I think you need to come down off the high and mighty horse here for a
second and look around you. I am not a UI artist, its probably one of
the worst things I do, I write code. I find it hard to believe someone
finds an attitude of ignoring a little part of a standard
"incomprehensible," because if everyone lived by every little
standard, where would we be today? I'm happy living in a house that I
have personally helped code the refortifications for, knowing that the
house is not going to fall down just because we're making changes on a
GET request, when there is no other way to do it properly and maintain
our interface.

> The best you can hope for is a decoupling of the internal architecture
> from the external appearance so that one can be changed without
> affecting or limiting the other. To a large extent that's what CSS and
> XForms attempt to provide on the Web. Unfortunately we're not all the
> way there yet.

And like every standard we wish was adopted in its entirety for the
web, its going to be another 3-6 years before everything is ready and
works.

>
> For me at least, until we are, I'm much more concerned about getting the
> architecture right to provide the security, scalability, and robustness
> I want out of a web app. I can live with a site where the delete link
> looks a tad funky. I can't live with a site where any contributor or
> commenter can delete a post they don't like.

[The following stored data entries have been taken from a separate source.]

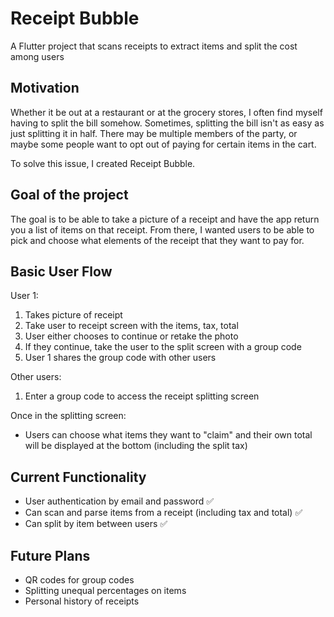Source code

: # Receipt Bubble

A Flutter project that scans receipts to extract items and split the cost among users

## Motivation
Whether it be out at a restaurant or at the grocery stores, I often find myself having to split the bill somehow. Sometimes, splitting the bill isn't as easy as just splitting it in half. There may be multiple members of the party, or maybe some people want to opt out of paying for certain items in the cart. 

To solve this issue, I created Receipt Bubble.
## Goal of the project
The goal is to be able to take a picture of a receipt and have the app return you a list of items on that receipt. From there, I wanted users to be able to pick and choose what elements of the receipt that they want to pay for.
## Basic User Flow
User 1:

 1. Takes picture of receipt
 2. Take user to receipt screen with the items, tax, total
 3. User either chooses to continue or retake the photo
 4. If they continue, take the user to the split screen with a group code
 5. User 1 shares the group code with other users

Other users:

 1. Enter a group code to access the receipt splitting screen

Once in the splitting screen:

 - Users can choose what items they want to "claim" and their own total will be displayed at the bottom (including the split tax)

## Current Functionality

 - User authentication by email and password ✅
 - Can scan and parse items from a receipt (including tax and total) ✅
 - Can split by item between users ✅
## Future Plans
 - QR codes for group codes
 - Splitting unequal percentages on items
 - Personal history of receipts
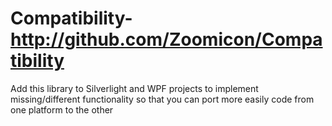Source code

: # Compatibility- http://github.com/Zoomicon/Compatibility
Add this library to Silverlight and WPF projects to implement missing/different functionality so that you can port more easily code from one platform to the other
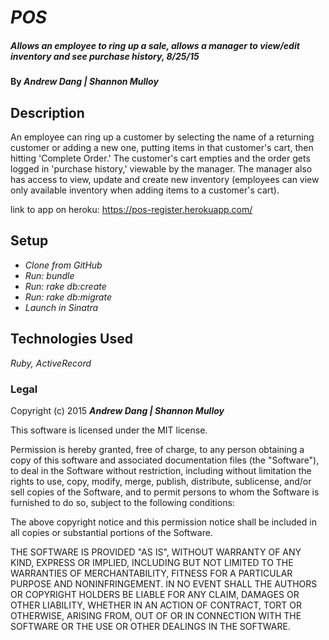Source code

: # _POS_

##### _Allows an employee to ring up a sale, allows a manager to view/edit inventory and see purchase history, 8/25/15_

#### By _**Andrew Dang | Shannon Mulloy**_

## Description

An employee can ring up a customer by selecting the name of a returning customer or adding a new one, putting items in that customer's cart, then hitting 'Complete Order.' The customer's cart empties and the order gets logged in 'purchase history,' viewable by the manager. The manager also has access to view, update and create new inventory (employees can view only available inventory when adding items to a customer's cart).

link to app on heroku: https://pos-register.herokuapp.com/

## Setup

* _Clone from GitHub_
* _Run: bundle_
* _Run: rake db:create_
* _Run: rake db:migrate_
* _Launch in Sinatra_

## Technologies Used

_Ruby, ActiveRecord_

### Legal

Copyright (c) 2015 **_Andrew Dang | Shannon Mulloy_**

This software is licensed under the MIT license.

Permission is hereby granted, free of charge, to any person obtaining a copy
of this software and associated documentation files (the "Software"), to deal
in the Software without restriction, including without limitation the rights
to use, copy, modify, merge, publish, distribute, sublicense, and/or sell
copies of the Software, and to permit persons to whom the Software is
furnished to do so, subject to the following conditions:

The above copyright notice and this permission notice shall be included in
all copies or substantial portions of the Software.

THE SOFTWARE IS PROVIDED "AS IS", WITHOUT WARRANTY OF ANY KIND, EXPRESS OR
IMPLIED, INCLUDING BUT NOT LIMITED TO THE WARRANTIES OF MERCHANTABILITY,
FITNESS FOR A PARTICULAR PURPOSE AND NONINFRINGEMENT. IN NO EVENT SHALL THE
AUTHORS OR COPYRIGHT HOLDERS BE LIABLE FOR ANY CLAIM, DAMAGES OR OTHER
LIABILITY, WHETHER IN AN ACTION OF CONTRACT, TORT OR OTHERWISE, ARISING FROM,
OUT OF OR IN CONNECTION WITH THE SOFTWARE OR THE USE OR OTHER DEALINGS IN
THE SOFTWARE.
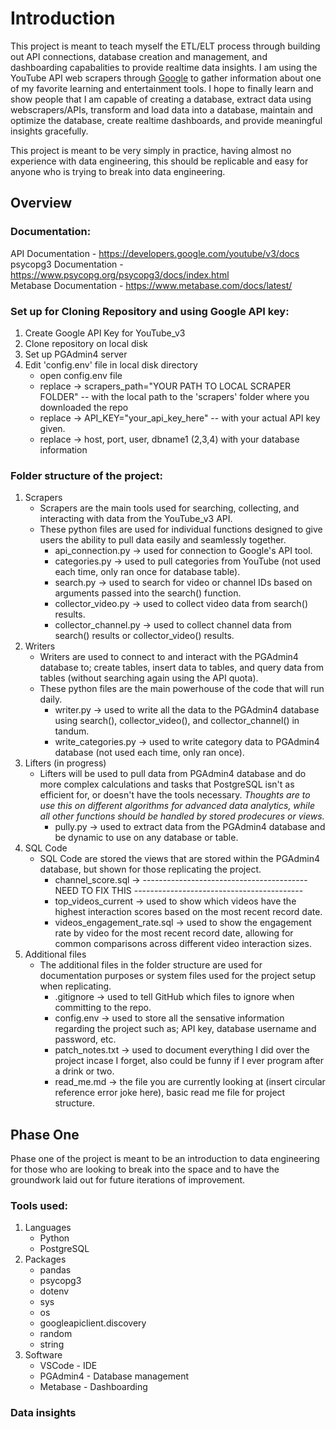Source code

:# Introduction
This project is meant to teach myself the ETL/ELT process through building out API connections, database creation and management, and dashboarding capabalities to provide realtime data insights.
I am using the YouTube API web scrapers through [Google](https://developers.google.com/youtube/v3) to gather information about one of my favorite learning and entertainment tools.
I hope to finally learn and show people that I am capable of creating a database, extract data using webscrapers/APIs, transform and load data into a database, maintain and optimize the database, create realtime dashboards, and provide meaningful insights gracefully.

This project is meant to be very simply in practice, having almost no experience with data engineering, this should be replicable and easy for anyone who is trying to break into data engineering.

## Overview
### Documentation:
API Documentation - https://developers.google.com/youtube/v3/docs \
psycopg3 Documentation - https://www.psycopg.org/psycopg3/docs/index.html \
Metabase Documentation - https://www.metabase.com/docs/latest/


### Set up for Cloning Repository and using Google API key:
1. Create Google API Key for YouTube_v3
2. Clone repository on local disk
3. Set up PGAdmin4 server
4. Edit 'config.env' file in local disk directory 
    - open config.env file
    - replace -> scrapers_path="YOUR PATH TO LOCAL SCRAPER FOLDER" -- with the local path to the 'scrapers' folder where you downloaded the repo
    - replace -> API_KEY="your_api_key_here" -- with your actual API key given.
    - replace -> host, port, user, dbname1 (2,3,4) with your database information


### Folder structure of the project:
1. Scrapers
    - Scrapers are the main tools used for searching, collecting, and interacting with data from the YouTube_v3 API.
    - These python files are used for individual functions designed to give users the ability to pull data easily and seamlessly together.
        - api_connection.py -> used for connection to Google's API tool.
        - categories.py -> used to pull categories from YouTube (not used each time, only ran once for database table).
        - search.py -> used to search for video or channel IDs based on arguments passed into the search() function.
        - collector_video.py -> used to collect video data from search() results.
        - collector_channel.py -> used to collect channel data from search() results or collector_video() results.
2. Writers
    - Writers are used to connect to and interact with the PGAdmin4 database to; create tables, insert data to tables, and query data from tables (without searching again using the API quota).
    - These python files are the main powerhouse of the code that will run daily.
        - writer.py -> used to write all the data to the PGAdmin4 database using search(), collector_video(), and collector_channel() in tandum.
        - write_categories.py -> used to write category data to PGAdmin4 database (not used each time, only ran once).
3. Lifters (in progress)
    - Lifters will be used to pull data from PGAdmin4 database and do more complex calculations and tasks that PostgreSQL isn't as efficient for, or doesn't have the tools necessary.
        *Thoughts are to use this on different algorithms for advanced data analytics, while all other functions should be handled by stored prodecures or views.*
        - pully.py -> used to extract data from the PGAdmin4 database and be dynamic to use on any database or table.
4. SQL Code
    - SQL Code are stored the views that are stored within the PGAdmin4 database, but shown for those replicating the project.
        - channel_score.sql -> ----------------------------------------- NEED TO FIX THIS ------------------------------------------
        - top_videos_current -> used to show which videos have the highest interaction scores based on the most recent record date.
        - videos_engagement_rate.sql -> used to show the engagement rate by video for the most recent record date, allowing for common comparisons across different video interaction sizes.
5. Additional files
    - The additional files in the folder structure are used for documentation purposes or system files used for the project setup when replicating.
        - .gitignore -> used to tell GitHub which files to ignore when committing to the repo.
        - config.env -> used to store all the sensative information regarding the project such as; API key, database username and password, etc.
        - patch_notes.txt -> used to document everything I did over the project incase I forget, also could be funny if I ever program after a drink or two.
        - read_me.md -> the file you are currently looking at (insert circular reference error joke here), basic read me file for project structure.


## Phase One
Phase one of the project is meant to be an introduction to data engineering for those who are looking to break into the space and to have the groundwork laid out for future iterations of improvement.


### Tools used:
1. Languages
    - Python
    - PostgreSQL
2. Packages
    - pandas
    - psycopg3
    - dotenv
    - sys
    - os
    - googleapiclient.discovery
    - random
    - string
3. Software
    - VSCode - IDE
    - PGAdmin4 - Database management
    - Metabase - Dashboarding


### Data insights
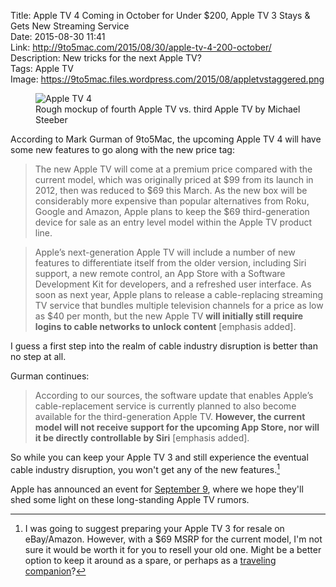 Title: Apple TV 4 Coming in October for Under $200, Apple TV 3 Stays & Gets New Streaming Service  
Date: 2015-08-30 11:41  
Link: http://9to5mac.com/2015/08/30/apple-tv-4-200-october/  
Description: New tricks for the next Apple TV?  
Tags: Apple TV  
Image: https://9to5mac.files.wordpress.com/2015/08/appletvstaggered.png  

<figure>
	<img src="https://9to5mac.files.wordpress.com/2015/08/appletvstaggered.png" alt="Apple TV 4" title="Apple TV 4">
	<figcaption>Rough mockup of fourth Apple TV vs. third Apple TV by Michael Steeber</figcaption>
</figure>

According to Mark Gurman of 9to5Mac, the upcoming Apple TV 4 will have some new features to go along with the new price tag:

> The new Apple TV will come at a premium price compared with the current model, which was originally priced at $99 from its launch in 2012, then was reduced to $69 this March. As the new box will be considerably more expensive than popular alternatives from Roku, Google and Amazon, Apple plans to keep the $69 third-generation device for sale as an entry level model within the Apple TV product line.

> Apple’s next-generation Apple TV will include a number of new features to differentiate itself from the older version, including Siri support, a new remote control, an App Store with a Software Development Kit for developers, and a refreshed user interface. As soon as next year, Apple plans to release a cable-replacing streaming TV service that bundles multiple television channels for a price as low as $40 per month, but the new Apple TV **will initially still require logins to cable networks to unlock content** [emphasis added].

I guess a first step into the realm of cable industry disruption is better than no step at all.

Gurman continues:

> According to our sources, the software update that enables Apple’s cable-replacement service is currently planned to also become available for the third-generation Apple TV. **However, the current model will not receive support for the upcoming App Store, nor will it be directly controllable by Siri** [emphasis added].

So while you can keep your Apple TV 3 and still experience the eventual cable industry disruption, you won't get any of the new features.[^resale]

Apple has announced an event for [September 9][apple], where we hope they'll shed some light on these long-standing Apple TV rumors. 

[^resale]: I was going to suggest preparing your Apple TV 3 for resale on eBay/Amazon. However, with a $69 MSRP for the current model, I'm not sure it would be worth it for you to resell your old one. Might be a better option to keep it around as a spare, or perhaps as a [traveling companion][boardingarea]? 

[apple]: http://www.apple.com/apple-events/september-2015/ "Apple's page for it's September Event 2015"
[boardingarea]: http://flyanddine.boardingarea.com/use-apple-tv-vacation/ "Using Apple TV on vacation"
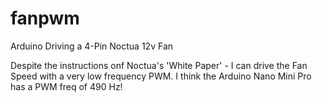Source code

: # fanpwm
Arduino Driving a 4-Pin Noctua 12v Fan

Despite the instructions onf Noctua's 'White Paper' - I can drive the Fan Speed with a very low frequency PWM. I think the Arduino Nano Mini Pro has a PWM freq of 490 Hz!
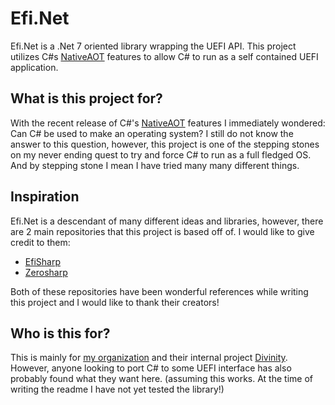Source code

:# Efi.Net
Efi.Net is a .Net 7 oriented library wrapping the
UEFI API. This project utilizes C#s <a href="https://learn.microsoft.com/en-us/dotnet/core/deploying/native-aot/">NativeAOT</a>
features to allow C# to run as a self contained
UEFI application.

## What is this project for?
With the recent release of C#'s <a href="https://learn.microsoft.com/en-us/dotnet/core/deploying/native-aot/">NativeAOT</a> features
I immediately wondered: Can C# be used to make an operating system?
I still do not know the answer to this question, however, this project
is one of the stepping stones on my never ending quest to try and
force C# to run as a full fledged OS. And by stepping stone I mean
I have tried many many different things.

## Inspiration
Efi.Net is a descendant of many different ideas and libraries, however,
there are 2 main repositories that this project is based off of. I
would like to give credit to them:

 - <a href="https://github.com/JoshuaWierenga/EfiSharp">EfiSharp</a>
 - <a href="https://github.com/MichalStrehovsky/zerosharp">Zerosharp</a>

Both of these repositories have been wonderful references while writing
this project and I would like to thank their creators!

## Who is this for?
This is mainly for <a href="https://thcotd.org">my organization</a> and
their internal project <a href="https://github.com/The-Holy-Church-of-Terry-Davis/divinityC-x86_64">Divinity</a>.
However, anyone looking to port C# to some UEFI interface has also
probably found what they want here. (assuming this works. At the time of writing the readme I have not yet tested the library!)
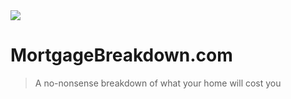 <img src="https://github.com/jeremiah-strang/mortgagebreakdown.com/blob/master/src/assets/mortgagebreakdown.png?raw=true" style="text-align: center;">

# MortgageBreakdown.com

> A no-nonsense breakdown of what your home will cost you
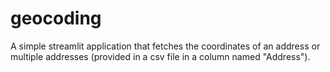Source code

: # geocoding
A simple streamlit application that fetches the coordinates of an address or multiple addresses (provided in a csv file in a column named "Address").

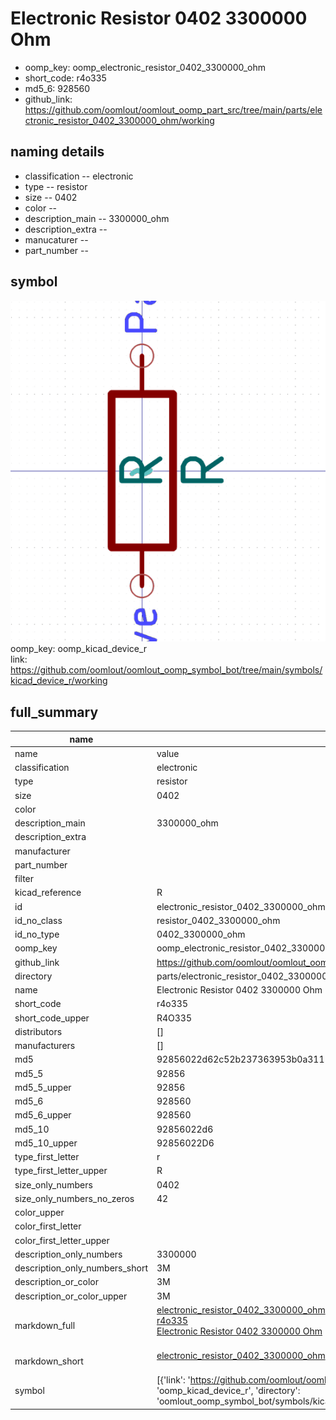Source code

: # Electronic Resistor 0402 3300000 Ohm

  
* oomp_key: oomp_electronic_resistor_0402_3300000_ohm 
* short_code: r4o335
* md5_6: 928560  
* github_link: https://github.com/oomlout/oomlout_oomp_part_src/tree/main/parts/electronic_resistor_0402_3300000_ohm/working  
## naming details
* classification -- electronic
* type -- resistor
* size -- 0402
* color -- 
* description_main -- 3300000_ohm
* description_extra -- 
* manucaturer -- 
* part_number -- 



## symbol

![](symbol/0/working/working_600.png)  
oomp_key: oomp_kicad_device_r  
link: https://github.com/oomlout/oomlout_oomp_symbol_bot/tree/main/symbols/kicad_device_r/working  


## full_summary
| name | value | 
| --- | --- | 
| name | value | 
| classification | electronic | 
| type | resistor | 
| size | 0402 | 
| color |  | 
| description_main | 3300000_ohm | 
| description_extra |  | 
| manufacturer |  | 
| part_number |  | 
| filter |  | 
| kicad_reference | R | 
| id | electronic_resistor_0402_3300000_ohm | 
| id_no_class | resistor_0402_3300000_ohm | 
| id_no_type | 0402_3300000_ohm | 
| oomp_key | oomp_electronic_resistor_0402_3300000_ohm | 
| github_link | https://github.com/oomlout/oomlout_oomp_part_src/tree/main/parts/electronic_resistor_0402_3300000_ohm/working | 
| directory | parts/electronic_resistor_0402_3300000_ohm | 
| name | Electronic Resistor 0402 3300000 Ohm | 
| short_code | r4o335 | 
| short_code_upper | R4O335 | 
| distributors | [] | 
| manufacturers | [] | 
| md5 | 92856022d62c52b237363953b0a3111a | 
| md5_5 | 92856 | 
| md5_5_upper | 92856 | 
| md5_6 | 928560 | 
| md5_6_upper | 928560 | 
| md5_10 | 92856022d6 | 
| md5_10_upper | 92856022D6 | 
| type_first_letter | r | 
| type_first_letter_upper | R | 
| size_only_numbers | 0402 | 
| size_only_numbers_no_zeros | 42 | 
| color_upper |  | 
| color_first_letter |  | 
| color_first_letter_upper |  | 
| description_only_numbers | 3300000 | 
| description_only_numbers_short | 3M | 
| description_or_color | 3M | 
| description_or_color_upper | 3M | 
| markdown_full | [electronic_resistor_0402_3300000_ohm](https://github.com/oomlout/oomlout_oomp_part_src/tree/main/parts/electronic_resistor_0402_3300000_ohm/working)<br>[r4o335](https://github.com/oomlout/oomlout_oomp_part_src/tree/main/parts/electronic_resistor_0402_3300000_ohm/working)<br>[Electronic Resistor 0402 3300000 Ohm](https://github.com/oomlout/oomlout_oomp_part_src/tree/main/parts/electronic_resistor_0402_3300000_ohm/working)<br><br> | 
| markdown_short | [electronic_resistor_0402_3300000_ohm](https://github.com/oomlout/oomlout_oomp_part_src/tree/main/parts/electronic_resistor_0402_3300000_ohm/working)<br><br> | 
| symbol | [{'link': 'https://github.com/oomlout/oomlout_oomp_symbol_bot/tree/main/symbols/kicad_device_r', 'oomp_key': 'oomp_kicad_device_r', 'directory': 'oomlout_oomp_symbol_bot/symbols/kicad_device_r//working/working.kicad_sym'}] |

And with the code that Owen, mdawaffe, and I put together in the nice
nonces patch you see on trac, they won't be able to. Just because the
action is GET, doesn't mean it can't be secured, and this is part of
my reasoning for helping. You might be able to look with a god ugly
admin panel, but the hundreds of thousands of users who moved to WP
from some other blogging software would quickly move right back the
moment the admin interface looks like someone smeered a forms all over
where they don't belong. Normally, I'd agree with you, I'm an
architecture designer, I hate UI, but this is common sense.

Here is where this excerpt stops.